## What you are asked to do
Take the listing and give it again exactly, from its first line to its last line.

Source material START

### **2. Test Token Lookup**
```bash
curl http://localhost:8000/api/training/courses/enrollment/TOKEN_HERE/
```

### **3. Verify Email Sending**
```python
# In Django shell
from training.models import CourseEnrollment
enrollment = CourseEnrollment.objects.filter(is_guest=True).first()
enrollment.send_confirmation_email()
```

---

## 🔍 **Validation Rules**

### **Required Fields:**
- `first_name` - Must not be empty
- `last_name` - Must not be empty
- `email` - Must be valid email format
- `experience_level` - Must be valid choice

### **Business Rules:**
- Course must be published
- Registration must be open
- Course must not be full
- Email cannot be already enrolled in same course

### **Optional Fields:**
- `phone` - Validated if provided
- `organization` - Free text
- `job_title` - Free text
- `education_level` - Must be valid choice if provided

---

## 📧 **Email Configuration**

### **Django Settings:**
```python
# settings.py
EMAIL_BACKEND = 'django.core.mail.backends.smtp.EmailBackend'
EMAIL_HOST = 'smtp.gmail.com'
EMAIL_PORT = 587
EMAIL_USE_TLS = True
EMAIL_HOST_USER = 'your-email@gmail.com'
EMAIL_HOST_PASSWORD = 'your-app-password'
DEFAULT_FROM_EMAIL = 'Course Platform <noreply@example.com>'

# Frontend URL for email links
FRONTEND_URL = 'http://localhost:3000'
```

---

Source material END

## Output below
### **2. Test Token Lookup**
```bash
curl http://localhost:8000/api/training/courses/enrollment/TOKEN_HERE/
```

### **3. Verify Email Sending**
```python
# In Django shell
from training.models import CourseEnrollment
enrollment = CourseEnrollment.objects.filter(is_guest=True).first()
enrollment.send_confirmation_email()
```

---

## 🔍 **Validation Rules**

### **Required Fields:**
- `first_name` - Must not be empty
- `last_name` - Must not be empty
- `email` - Must be valid email format
- `experience_level` - Must be valid choice

### **Business Rules:**
- Course must be published
- Registration must be open
- Course must not be full
- Email cannot be already enrolled in same course

### **Optional Fields:**
- `phone` - Validated if provided
- `organization` - Free text
- `job_title` - Free text
- `education_level` - Must be valid choice if provided

---

## 📧 **Email Configuration**

### **Django Settings:**
```python
# settings.py
EMAIL_BACKEND = 'django.core.mail.backends.smtp.EmailBackend'
EMAIL_HOST = 'smtp.gmail.com'
EMAIL_PORT = 587
EMAIL_USE_TLS = True
EMAIL_HOST_USER = 'your-email@gmail.com'
EMAIL_HOST_PASSWORD = 'your-app-password'
DEFAULT_FROM_EMAIL = 'Course Platform <noreply@example.com>'

# Frontend URL for email links
FRONTEND_URL = 'http://localhost:3000'
```

---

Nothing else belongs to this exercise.